It’s the same when you first open a webpage. After looking at a website for just 50 milliseconds, users make judgments. 

To make an effective impression that facilitates your business goals, you need good design across every element on the page. So why do people overlook user experience copywriting despite it contributing so much to first impressions?

In this article, we’ll break down what UX copywriting is, why it’s essential and how to optimize your website with UX copywriting.

What is UX copywriting?

On a website, UX copywriting is the crafted words that guide users, enhance navigation and create an intuitive experience. UX copywriters develop “microcopy,” including calls to action, notifications and labels — each essential for users to understand and navigate digital interfaces.

Typically, UX copy is seen across all elements of digital interfaces, taking the form of instructions, help text, error messages, calls to action (CTAs), menus, navigation labels, notifications, alerts, product/feature descriptions and other text users encounter during their experience.

UX copywriting vs. marketing copywriting

UX copywriting takes a vastly different approach than traditional marketing copywriting. Rather than persuade or sell, UX copy aims to guide users smoothly through tasks and accomplishments. It focuses solely on enhancing user experience through clarity and direction.

In contrast, writing copy for marketing is sales-centric — meant to promote, influence and ultimately convert visitors. It taps into our emotions like the fear of missing out and the desire for solutions. 

Here’s a marketing copywriting example from Gary Halbert:

Screenshot of a Gary Halbert newsletter, an example of marketing copywriting.
Source

Although complementary, UX writers join product teams while marketing copywriters drive ad campaigns and content strategy. The former assists current users, while the latter attracts new eyeballs. This difference also highlights why user experience copywriting is so essential.

The importance of UX copywriting

According to WebFX, 94% of people’s initial impressions relate to your website’s holistic design, which includes your UX copywriting. 

UX copy gives users the information and direction needed at every touchpoint and interaction.

UX copy gives users the information and direction needed at every touchpoint and interaction.

For a minute, imagine being a new user of your favorite website but there’s no:

  • Concise instructions and explanations of the website’s usability
  • Error messages that dispel confusion and gently offer solutions
  • Contextually helpful tooltips that assist you with tasks
  • Clear CTAs that reveal opportunities like signups and purchases
  • Engaging product descriptions that build your interest and confidence

The impact of good UX copy becomes clear.

Furthermore, beyond the short strings of microcopy, UX copywriting builds the tone, messaging and personality that brings a digital product or service to life. Effective UX copy matches brand voice and conveys a charming atmosphere.

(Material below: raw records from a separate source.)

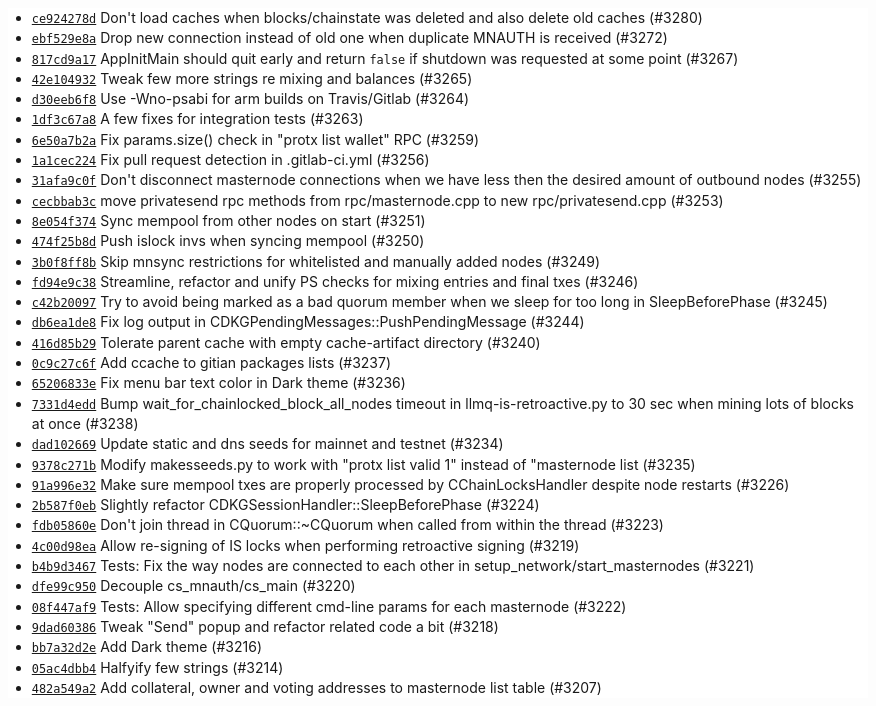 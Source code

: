 - [`ce924278d`](https://github.com/Halfyproject/commit/ce924278d) Don't load caches when blocks/chainstate was deleted and also delete old caches (#3280)
- [`ebf529e8a`](https://github.com/Halfyproject/commit/ebf529e8a) Drop new connection instead of old one when duplicate MNAUTH is received (#3272)
- [`817cd9a17`](https://github.com/Halfyproject/commit/817cd9a17) AppInitMain should quit early and return `false` if shutdown was requested at some point (#3267)
- [`42e104932`](https://github.com/Halfyproject/commit/42e104932) Tweak few more strings re mixing and balances (#3265)
- [`d30eeb6f8`](https://github.com/Halfyproject/commit/d30eeb6f8) Use -Wno-psabi for arm builds on Travis/Gitlab (#3264)
- [`1df3c67a8`](https://github.com/Halfyproject/commit/1df3c67a8) A few fixes for integration tests (#3263)
- [`6e50a7b2a`](https://github.com/Halfyproject/commit/6e50a7b2a) Fix params.size() check in "protx list wallet" RPC (#3259)
- [`1a1cec224`](https://github.com/Halfyproject/commit/1a1cec224) Fix pull request detection in .gitlab-ci.yml (#3256)
- [`31afa9c0f`](https://github.com/Halfyproject/commit/31afa9c0f) Don't disconnect masternode connections when we have less then the desired amount of outbound nodes (#3255)
- [`cecbbab3c`](https://github.com/Halfyproject/commit/cecbbab3c) move privatesend rpc methods from rpc/masternode.cpp to new rpc/privatesend.cpp (#3253)
- [`8e054f374`](https://github.com/Halfyproject/commit/8e054f374) Sync mempool from other nodes on start (#3251)
- [`474f25b8d`](https://github.com/Halfyproject/commit/474f25b8d) Push islock invs when syncing mempool (#3250)
- [`3b0f8ff8b`](https://github.com/Halfyproject/commit/3b0f8ff8b) Skip mnsync restrictions for whitelisted and manually added nodes (#3249)
- [`fd94e9c38`](https://github.com/Halfyproject/commit/fd94e9c38) Streamline, refactor and unify PS checks for mixing entries and final txes (#3246)
- [`c42b20097`](https://github.com/Halfyproject/commit/c42b20097) Try to avoid being marked as a bad quorum member when we sleep for too long in SleepBeforePhase (#3245)
- [`db6ea1de8`](https://github.com/Halfyproject/commit/db6ea1de8) Fix log output in CDKGPendingMessages::PushPendingMessage (#3244)
- [`416d85b29`](https://github.com/Halfyproject/commit/416d85b29) Tolerate parent cache with empty cache-artifact directory (#3240)
- [`0c9c27c6f`](https://github.com/Halfyproject/commit/0c9c27c6f) Add ccache to gitian packages lists (#3237)
- [`65206833e`](https://github.com/Halfyproject/commit/65206833e) Fix menu bar text color in Dark theme (#3236)
- [`7331d4edd`](https://github.com/Halfyproject/commit/7331d4edd) Bump wait_for_chainlocked_block_all_nodes timeout in llmq-is-retroactive.py to 30 sec when mining lots of blocks at once (#3238)
- [`dad102669`](https://github.com/Halfyproject/commit/dad102669) Update static and dns seeds for mainnet and testnet (#3234)
- [`9378c271b`](https://github.com/Halfyproject/commit/9378c271b) Modify makesseeds.py to work with "protx list valid 1" instead of "masternode list (#3235)
- [`91a996e32`](https://github.com/Halfyproject/commit/91a996e32) Make sure mempool txes are properly processed by CChainLocksHandler despite node restarts (#3226)
- [`2b587f0eb`](https://github.com/Halfyproject/commit/2b587f0eb) Slightly refactor CDKGSessionHandler::SleepBeforePhase (#3224)
- [`fdb05860e`](https://github.com/Halfyproject/commit/fdb05860e) Don't join thread in CQuorum::~CQuorum when called from within the thread (#3223)
- [`4c00d98ea`](https://github.com/Halfyproject/commit/4c00d98ea) Allow re-signing of IS locks when performing retroactive signing (#3219)
- [`b4b9d3467`](https://github.com/Halfyproject/commit/b4b9d3467) Tests: Fix the way nodes are connected to each other in setup_network/start_masternodes (#3221)
- [`dfe99c950`](https://github.com/Halfyproject/commit/dfe99c950) Decouple cs_mnauth/cs_main (#3220)
- [`08f447af9`](https://github.com/Halfyproject/commit/08f447af9) Tests: Allow specifying different cmd-line params for each masternode (#3222)
- [`9dad60386`](https://github.com/Halfyproject/commit/9dad60386) Tweak "Send" popup and refactor related code a bit (#3218)
- [`bb7a32d2e`](https://github.com/Halfyproject/commit/bb7a32d2e) Add Dark theme (#3216)
- [`05ac4dbb4`](https://github.com/Halfyproject/commit/05ac4dbb4) Halfyify few strings (#3214)
- [`482a549a2`](https://github.com/Halfyproject/commit/482a549a2) Add collateral, owner and voting addresses to masternode list table (#3207)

You now know what UX copywriting is. At this point, see it in action; try learning from the examples below to understand what great success looks like and how to employ microcopy in your websites. 

Examples of effective UX copywriting

You can find great UX copywriting across industries. Here’s a showcase of some of the most complex businesses and how they keep their interfaces intuitive. 

Klaviyo

A screenshot of Klaviyo’s email marketing dashboard.
Source

Klaviyo shines when it comes to onboarding users onto their sophisticated email marketing platform. Right from the initial setup, Klaviyo’s UX copy is focused on guiding users through necessary steps like connecting an online store and importing contacts. 

Klaviyo uses visual indicators to create a hierarchy, drawing attention to the most critical setup elements needing user input. 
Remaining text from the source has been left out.